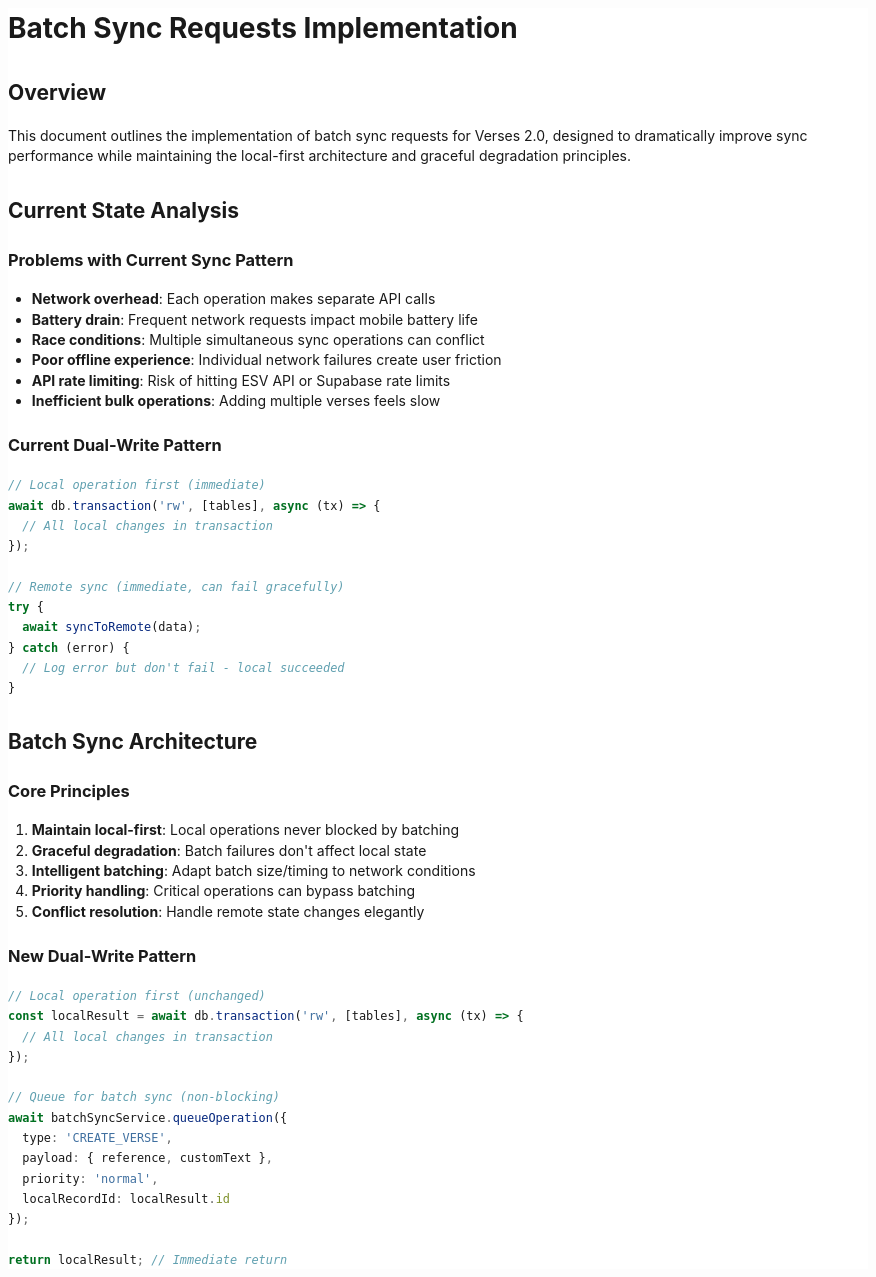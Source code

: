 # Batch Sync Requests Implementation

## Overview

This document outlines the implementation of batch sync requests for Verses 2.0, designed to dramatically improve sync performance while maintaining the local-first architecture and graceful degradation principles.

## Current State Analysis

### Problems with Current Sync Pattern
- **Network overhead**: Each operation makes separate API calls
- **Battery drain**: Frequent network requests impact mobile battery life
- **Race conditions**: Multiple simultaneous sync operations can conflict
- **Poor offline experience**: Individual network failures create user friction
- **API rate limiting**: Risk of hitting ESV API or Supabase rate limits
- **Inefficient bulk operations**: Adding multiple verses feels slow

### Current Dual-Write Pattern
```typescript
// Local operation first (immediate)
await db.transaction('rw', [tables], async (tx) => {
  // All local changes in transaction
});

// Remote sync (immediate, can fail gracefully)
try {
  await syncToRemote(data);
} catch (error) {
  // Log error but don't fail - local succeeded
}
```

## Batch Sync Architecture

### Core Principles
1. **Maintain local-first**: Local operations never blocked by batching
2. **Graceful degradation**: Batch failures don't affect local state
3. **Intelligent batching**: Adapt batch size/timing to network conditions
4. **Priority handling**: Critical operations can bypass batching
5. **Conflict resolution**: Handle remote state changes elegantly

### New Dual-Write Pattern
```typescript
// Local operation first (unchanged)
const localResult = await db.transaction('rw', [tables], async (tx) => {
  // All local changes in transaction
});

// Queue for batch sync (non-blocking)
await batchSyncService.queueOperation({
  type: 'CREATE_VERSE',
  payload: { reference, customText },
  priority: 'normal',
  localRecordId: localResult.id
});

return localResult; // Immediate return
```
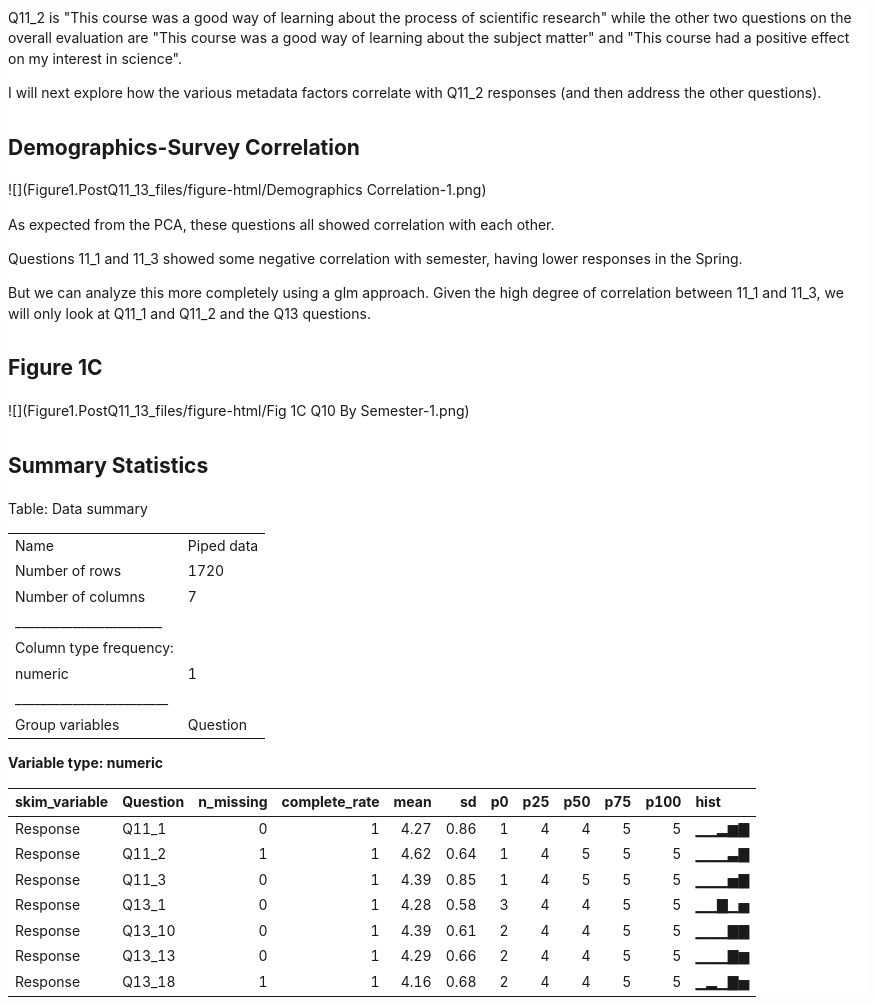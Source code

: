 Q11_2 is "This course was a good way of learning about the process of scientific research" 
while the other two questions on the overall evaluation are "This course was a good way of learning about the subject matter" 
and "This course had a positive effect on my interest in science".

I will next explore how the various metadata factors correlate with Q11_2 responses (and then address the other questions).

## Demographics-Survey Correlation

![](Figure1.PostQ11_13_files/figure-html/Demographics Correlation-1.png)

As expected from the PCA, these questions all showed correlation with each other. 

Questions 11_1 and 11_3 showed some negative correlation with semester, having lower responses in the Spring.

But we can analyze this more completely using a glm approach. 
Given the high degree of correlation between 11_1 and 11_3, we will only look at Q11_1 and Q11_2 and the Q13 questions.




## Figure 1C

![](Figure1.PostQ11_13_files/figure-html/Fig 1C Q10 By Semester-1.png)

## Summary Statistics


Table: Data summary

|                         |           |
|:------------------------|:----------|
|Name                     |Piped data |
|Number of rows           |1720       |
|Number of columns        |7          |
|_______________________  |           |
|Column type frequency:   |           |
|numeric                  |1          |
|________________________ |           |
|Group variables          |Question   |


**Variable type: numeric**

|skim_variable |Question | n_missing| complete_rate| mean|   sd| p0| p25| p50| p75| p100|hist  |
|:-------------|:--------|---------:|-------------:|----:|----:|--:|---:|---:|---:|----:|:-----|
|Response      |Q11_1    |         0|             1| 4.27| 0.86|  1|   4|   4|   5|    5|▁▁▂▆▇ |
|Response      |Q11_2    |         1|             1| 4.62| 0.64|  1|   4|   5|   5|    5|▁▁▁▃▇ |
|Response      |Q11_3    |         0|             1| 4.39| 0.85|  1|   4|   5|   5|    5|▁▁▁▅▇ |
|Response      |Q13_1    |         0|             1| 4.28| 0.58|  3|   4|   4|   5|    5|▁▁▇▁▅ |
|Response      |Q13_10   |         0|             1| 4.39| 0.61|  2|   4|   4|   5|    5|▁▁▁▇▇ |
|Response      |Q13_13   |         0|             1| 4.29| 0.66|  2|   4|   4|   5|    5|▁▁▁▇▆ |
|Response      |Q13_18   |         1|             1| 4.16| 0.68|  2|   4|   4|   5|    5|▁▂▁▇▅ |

========================================

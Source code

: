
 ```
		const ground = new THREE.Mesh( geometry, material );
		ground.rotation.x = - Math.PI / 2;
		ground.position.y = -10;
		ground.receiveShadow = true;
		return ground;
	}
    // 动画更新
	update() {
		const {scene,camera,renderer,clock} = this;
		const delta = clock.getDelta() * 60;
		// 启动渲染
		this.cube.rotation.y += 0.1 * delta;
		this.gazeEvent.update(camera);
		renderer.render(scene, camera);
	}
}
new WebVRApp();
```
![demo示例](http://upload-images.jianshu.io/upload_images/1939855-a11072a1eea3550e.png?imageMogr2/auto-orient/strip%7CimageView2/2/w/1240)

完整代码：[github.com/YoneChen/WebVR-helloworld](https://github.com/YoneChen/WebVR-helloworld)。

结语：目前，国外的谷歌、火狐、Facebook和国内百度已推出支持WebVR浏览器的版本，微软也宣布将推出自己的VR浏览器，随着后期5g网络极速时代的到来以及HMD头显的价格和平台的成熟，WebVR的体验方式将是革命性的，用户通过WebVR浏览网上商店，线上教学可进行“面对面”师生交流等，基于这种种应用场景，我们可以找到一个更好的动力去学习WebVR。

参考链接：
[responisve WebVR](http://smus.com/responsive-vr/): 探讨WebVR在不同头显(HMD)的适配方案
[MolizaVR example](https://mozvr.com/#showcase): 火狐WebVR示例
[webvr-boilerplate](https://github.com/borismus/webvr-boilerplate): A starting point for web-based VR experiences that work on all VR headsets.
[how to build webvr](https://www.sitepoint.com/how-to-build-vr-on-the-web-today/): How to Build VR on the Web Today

========================================

Task brief:
Your answer should consist of each line above in which "while" appears.

Result for this task:
This document outlines the implementation of batch sync requests for Verses 2.0, designed to dramatically improve sync performance while maintaining the local-first architecture and graceful degradation principles.
while the other two questions on the overall evaluation are "This course was a good way of learning about the subject matter" 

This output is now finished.